En mis terapias uso muchas técnicas y las voy combinando, una de ellas es sin duda el EFT (Emotional Freedom Technique) por lo eficiente que es. Cada vez somos más los que nos hemos rendido a esta técnica que parece muy sencilla ya que consiste en darse golpecitos en puntos de acupuntura, pero sus resultados han impresionado a personalidades como Wayne Dyer, Deepak Chopra o Louise L. Hay. Por no hablar de todos los que lo usamos a diario en nosotros mismos y con nuestros pacientes. Realmente puedes sentir que cambia la energía y que lo hace muy rápido.

Aquí lo pude comprobar haciendo el BEG antes y después de una hora de terapia. Como veis hay una reconstrucción del campo energético que antes estaba roto a la derecha, también bajan las fugas energéticas en la parte superior y en general el campo es más consistente.

Caso 3: Secta

De muchas de las personas que se hacen el bioelectrográfo no sé nada y lo prefiero, así pueden ver que no he sacado conclusiones de lo que me han contado si no que todo sale en la foto.

Este caso fue raro.

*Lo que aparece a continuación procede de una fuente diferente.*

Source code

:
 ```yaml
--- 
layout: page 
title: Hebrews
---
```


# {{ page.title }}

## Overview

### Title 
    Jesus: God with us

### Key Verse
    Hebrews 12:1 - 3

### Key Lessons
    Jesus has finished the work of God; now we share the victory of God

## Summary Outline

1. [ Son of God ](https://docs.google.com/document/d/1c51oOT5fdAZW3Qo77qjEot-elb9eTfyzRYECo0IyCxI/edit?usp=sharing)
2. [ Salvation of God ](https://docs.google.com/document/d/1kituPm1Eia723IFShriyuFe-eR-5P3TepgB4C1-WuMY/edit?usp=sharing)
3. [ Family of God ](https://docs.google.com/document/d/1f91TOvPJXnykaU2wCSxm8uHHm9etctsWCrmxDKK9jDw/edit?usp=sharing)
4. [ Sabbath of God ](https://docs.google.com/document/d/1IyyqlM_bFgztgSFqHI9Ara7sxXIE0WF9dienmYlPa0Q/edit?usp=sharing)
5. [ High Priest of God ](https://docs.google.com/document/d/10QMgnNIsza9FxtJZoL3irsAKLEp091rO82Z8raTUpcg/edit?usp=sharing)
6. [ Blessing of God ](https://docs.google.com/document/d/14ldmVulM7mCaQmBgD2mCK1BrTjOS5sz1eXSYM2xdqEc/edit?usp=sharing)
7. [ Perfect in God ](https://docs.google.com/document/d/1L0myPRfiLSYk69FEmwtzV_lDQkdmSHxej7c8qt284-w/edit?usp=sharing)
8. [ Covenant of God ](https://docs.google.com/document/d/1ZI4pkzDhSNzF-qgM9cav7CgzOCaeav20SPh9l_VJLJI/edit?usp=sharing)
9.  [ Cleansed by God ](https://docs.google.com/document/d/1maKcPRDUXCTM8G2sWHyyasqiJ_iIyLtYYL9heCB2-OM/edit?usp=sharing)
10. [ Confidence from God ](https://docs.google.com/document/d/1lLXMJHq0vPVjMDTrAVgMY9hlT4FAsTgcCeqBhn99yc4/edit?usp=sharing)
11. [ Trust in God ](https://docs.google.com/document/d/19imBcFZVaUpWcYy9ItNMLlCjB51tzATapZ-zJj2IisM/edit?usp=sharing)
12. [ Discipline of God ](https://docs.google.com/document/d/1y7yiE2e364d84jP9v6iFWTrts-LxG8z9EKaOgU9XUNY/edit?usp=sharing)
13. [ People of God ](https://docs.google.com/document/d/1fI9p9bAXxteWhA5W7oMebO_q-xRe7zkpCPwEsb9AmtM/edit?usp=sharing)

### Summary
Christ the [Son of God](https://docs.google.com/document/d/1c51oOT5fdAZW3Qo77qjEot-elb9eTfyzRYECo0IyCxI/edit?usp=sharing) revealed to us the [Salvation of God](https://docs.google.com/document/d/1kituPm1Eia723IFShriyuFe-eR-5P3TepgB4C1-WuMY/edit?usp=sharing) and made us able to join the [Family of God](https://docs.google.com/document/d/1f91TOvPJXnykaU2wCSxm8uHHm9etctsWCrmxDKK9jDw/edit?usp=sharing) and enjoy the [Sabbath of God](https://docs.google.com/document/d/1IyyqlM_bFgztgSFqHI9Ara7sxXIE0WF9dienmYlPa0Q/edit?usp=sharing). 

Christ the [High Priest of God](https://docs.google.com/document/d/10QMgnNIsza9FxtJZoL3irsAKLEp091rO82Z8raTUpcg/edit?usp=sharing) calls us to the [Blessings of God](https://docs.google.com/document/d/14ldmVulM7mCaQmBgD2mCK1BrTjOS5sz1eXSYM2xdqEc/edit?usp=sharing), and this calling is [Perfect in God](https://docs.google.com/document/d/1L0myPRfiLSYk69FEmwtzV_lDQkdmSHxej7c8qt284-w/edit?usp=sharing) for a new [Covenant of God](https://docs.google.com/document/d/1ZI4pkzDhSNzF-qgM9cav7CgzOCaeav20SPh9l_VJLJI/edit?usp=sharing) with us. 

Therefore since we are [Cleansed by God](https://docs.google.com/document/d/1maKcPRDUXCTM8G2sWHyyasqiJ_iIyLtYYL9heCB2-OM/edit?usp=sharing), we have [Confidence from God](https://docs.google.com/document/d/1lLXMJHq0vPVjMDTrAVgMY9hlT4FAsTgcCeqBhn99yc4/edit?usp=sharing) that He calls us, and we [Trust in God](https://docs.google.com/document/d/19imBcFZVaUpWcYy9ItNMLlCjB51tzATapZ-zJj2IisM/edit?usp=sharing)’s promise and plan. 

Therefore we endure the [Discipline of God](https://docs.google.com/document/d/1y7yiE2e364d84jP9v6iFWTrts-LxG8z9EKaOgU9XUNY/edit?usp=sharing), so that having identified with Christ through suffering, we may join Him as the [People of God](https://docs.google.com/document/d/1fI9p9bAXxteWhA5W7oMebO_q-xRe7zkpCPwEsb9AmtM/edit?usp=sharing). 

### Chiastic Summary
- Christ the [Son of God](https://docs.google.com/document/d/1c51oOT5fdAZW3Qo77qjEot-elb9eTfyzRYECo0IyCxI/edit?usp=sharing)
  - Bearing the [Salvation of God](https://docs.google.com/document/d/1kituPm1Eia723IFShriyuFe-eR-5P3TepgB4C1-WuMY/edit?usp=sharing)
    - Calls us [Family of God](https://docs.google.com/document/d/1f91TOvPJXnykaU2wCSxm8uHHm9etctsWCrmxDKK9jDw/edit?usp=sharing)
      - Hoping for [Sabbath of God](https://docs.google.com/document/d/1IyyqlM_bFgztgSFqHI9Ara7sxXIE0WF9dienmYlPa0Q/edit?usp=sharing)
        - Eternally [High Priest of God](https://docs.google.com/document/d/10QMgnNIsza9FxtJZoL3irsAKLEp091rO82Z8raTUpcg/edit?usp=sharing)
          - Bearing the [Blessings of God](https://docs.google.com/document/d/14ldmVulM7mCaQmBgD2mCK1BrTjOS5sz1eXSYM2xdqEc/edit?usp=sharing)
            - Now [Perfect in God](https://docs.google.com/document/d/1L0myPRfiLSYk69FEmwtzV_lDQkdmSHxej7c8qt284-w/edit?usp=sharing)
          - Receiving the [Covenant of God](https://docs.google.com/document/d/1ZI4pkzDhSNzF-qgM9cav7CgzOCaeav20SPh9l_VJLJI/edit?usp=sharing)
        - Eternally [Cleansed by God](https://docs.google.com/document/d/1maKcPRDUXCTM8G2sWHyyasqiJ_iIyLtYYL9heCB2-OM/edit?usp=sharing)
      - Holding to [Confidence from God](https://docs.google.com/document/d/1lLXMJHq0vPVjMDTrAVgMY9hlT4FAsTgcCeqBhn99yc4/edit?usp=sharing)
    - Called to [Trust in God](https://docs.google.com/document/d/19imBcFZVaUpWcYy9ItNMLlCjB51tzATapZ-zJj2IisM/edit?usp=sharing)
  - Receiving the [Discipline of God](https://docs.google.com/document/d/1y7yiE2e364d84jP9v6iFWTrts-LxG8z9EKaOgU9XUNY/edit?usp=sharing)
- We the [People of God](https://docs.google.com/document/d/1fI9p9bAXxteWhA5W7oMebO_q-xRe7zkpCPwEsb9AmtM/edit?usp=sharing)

Nunca me había pasado hacer un BEG y que en ninguno de los cuatro dedos apareciera el yo. Todos los dedos estaban como el que podéis ver, con el Yo ausente.

La verdad es que no sabía bien cómo decírselo, pero como ya he visto que lo que sale suele ser así le comenté «tu bioelectrógrafo es un tanto raro ya que tú no sales en la foto, es como si no hubiera un tú, como si estuviera esclavizado». Después del «No me lo puedo creer» vino un «entiendo que sea así». Y la sorpresa me la llevé yo cuando me confesó que estaba en proceso de salir de una secta donde habían hecho todo lo posible por anular su Yo. Claramente lo habían conseguido.

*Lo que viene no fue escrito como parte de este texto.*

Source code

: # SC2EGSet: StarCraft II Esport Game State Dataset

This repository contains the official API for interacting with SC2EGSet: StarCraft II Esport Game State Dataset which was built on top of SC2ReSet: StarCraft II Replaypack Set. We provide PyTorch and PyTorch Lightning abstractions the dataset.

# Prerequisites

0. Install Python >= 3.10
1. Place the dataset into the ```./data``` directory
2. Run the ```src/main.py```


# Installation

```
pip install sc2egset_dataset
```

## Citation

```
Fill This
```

Lo bueno es que también tenemos la foto un mes después, tras mucho Reiki y terapia de EFT, podemos ver como ¡el yo sale en la foto! Qué alegría que hubiera vuelto.

Caso 4: Antes y después de una Reconexión

Hace tiempo que leí el libro de Eric Pearl sobre su técnica y honestamente no tenía yo muy claro que sirviera para mucho. Tras una serie de coincidencias, que no debieron ser tales, pude hacer un BEG a una chica un día antes y 2 horas después de esta terapia.

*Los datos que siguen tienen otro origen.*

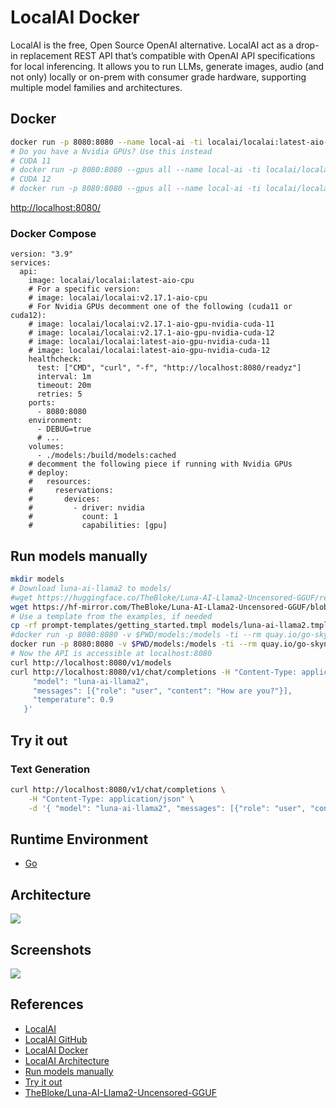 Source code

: # LocalAI Docker

LocalAI is the free, Open Source OpenAI alternative. LocalAI act as a drop-in replacement REST API that’s compatible with OpenAI API specifications for local inferencing. It allows you to run LLMs, generate images, audio (and not only) locally or on-prem with consumer grade hardware, supporting multiple model families and architectures.

## Docker
```sh
docker run -p 8080:8080 --name local-ai -ti localai/localai:latest-aio-cpu
# Do you have a Nvidia GPUs? Use this instead
# CUDA 11
# docker run -p 8080:8080 --gpus all --name local-ai -ti localai/localai:latest-aio-gpu-nvidia-cuda-11
# CUDA 12
# docker run -p 8080:8080 --gpus all --name local-ai -ti localai/localai:latest-aio-gpu-nvidia-cuda-12
```
[http://localhost:8080/](http://localhost:8080/)

### Docker Compose
```
version: "3.9"
services:
  api:
    image: localai/localai:latest-aio-cpu
    # For a specific version:
    # image: localai/localai:v2.17.1-aio-cpu
    # For Nvidia GPUs decomment one of the following (cuda11 or cuda12):
    # image: localai/localai:v2.17.1-aio-gpu-nvidia-cuda-11
    # image: localai/localai:v2.17.1-aio-gpu-nvidia-cuda-12
    # image: localai/localai:latest-aio-gpu-nvidia-cuda-11
    # image: localai/localai:latest-aio-gpu-nvidia-cuda-12
    healthcheck:
      test: ["CMD", "curl", "-f", "http://localhost:8080/readyz"]
      interval: 1m
      timeout: 20m
      retries: 5
    ports:
      - 8080:8080
    environment:
      - DEBUG=true
      # ...
    volumes:
      - ./models:/build/models:cached
    # decomment the following piece if running with Nvidia GPUs
    # deploy:
    #   resources:
    #     reservations:
    #       devices:
    #         - driver: nvidia
    #           count: 1
    #           capabilities: [gpu]
```

## Run models manually
```sh
mkdir models
# Download luna-ai-llama2 to models/
#wget https://huggingface.co/TheBloke/Luna-AI-Llama2-Uncensored-GGUF/resolve/main/luna-ai-llama2-uncensored.Q4_0.gguf -O models/luna-ai-llama2
wget https://hf-mirror.com/TheBloke/Luna-AI-Llama2-Uncensored-GGUF/blob/main/luna-ai-llama2-uncensored.Q4_0.gguf -O models/luna-ai-llama2
# Use a template from the examples, if needed
cp -rf prompt-templates/getting_started.tmpl models/luna-ai-llama2.tmpl
#docker run -p 8080:8080 -v $PWD/models:/models -ti --rm quay.io/go-skynet/local-ai:latest --models-path /models --context-size 700 --threads 4
docker run -p 8080:8080 -v $PWD/models:/models -ti --rm quay.io/go-skynet/local-ai:latest-aio-cpu --models-path /models --context-size 700 --threads 4
# Now the API is accessible at localhost:8080
curl http://localhost:8080/v1/models
curl http://localhost:8080/v1/chat/completions -H "Content-Type: application/json" -d '{
     "model": "luna-ai-llama2",
     "messages": [{"role": "user", "content": "How are you?"}],
     "temperature": 0.9
   }'
```

## Try it out
### Text Generation
```sh
curl http://localhost:8080/v1/chat/completions \
    -H "Content-Type: application/json" \
    -d '{ "model": "luna-ai-llama2", "messages": [{"role": "user", "content": "How are you doing?", "temperature": 0.1}] }'
```

## Runtime Environment
- [Go](https://golang.org/)

## Architecture
![](https://localai.io/6492e685-8282-4217-9daa-e229a31548bc_1991716272941020335.png)

## Screenshots
![](https://localai.io/7b16676e-d5b1-4c97-89bd-9fa5065c21ad_7786675119832255465.gif)

## References
- [LocalAI](https://localai.io/)
- [LocalAI GitHub](https://github.com/mudler/LocalAI)
- [LocalAI Docker](https://localai.io/basics/container/)
- [LocalAI Architecture](https://localai.io/docs/reference/architecture/)
- [Run models manually](https://localai.io/docs/getting-started/manual/)
- [Try it out](https://localai.io/basics/try/)
- [TheBloke/Luna-AI-Llama2-Uncensored-GGUF](https://hf-mirror.com/TheBloke/Luna-AI-Llama2-Uncensored-GGUF)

El resultado es sencillamente impresionante. Una reconstrucción de su campo energético del que no quedaba nada. Esta persona estaba totalmente predispuesta a una depresión y abierta a cualquier virus o bacteria que se la cruzara dado que no tenía campo energético que la protegiera. Después de la técnica el campo no está en estado óptimo, pero está prácticamente reconstruido. Ahora sí que me parece interesante lo que hace el señor Pearl.

Hace mucho que el bioelectrógrafo me resulta apasionante, no solo para usarlo en mis terapias o con mis alumnos, también para que otros terapeutas comprueben que lo que hacen si tiene un efecto visible. A veces, los que en consulta usamos terapias alternativas nos encontramos con personas que desconfían de nosotros. Esto suele darnos mucha pena porque sabemos que tenemos algo bueno que ofrecer, pero ¿cómo hacerlo tangible sin que digan que sugestionamos a la gente? Aquí hay una buena manera y estoy segura de que cada vez tendremos más.

Raquel Rús
Operadora de Bioelectrografía, Maestra de Reiki, Terapeuta de EFT, Obsidianas y Terapias Energéticas.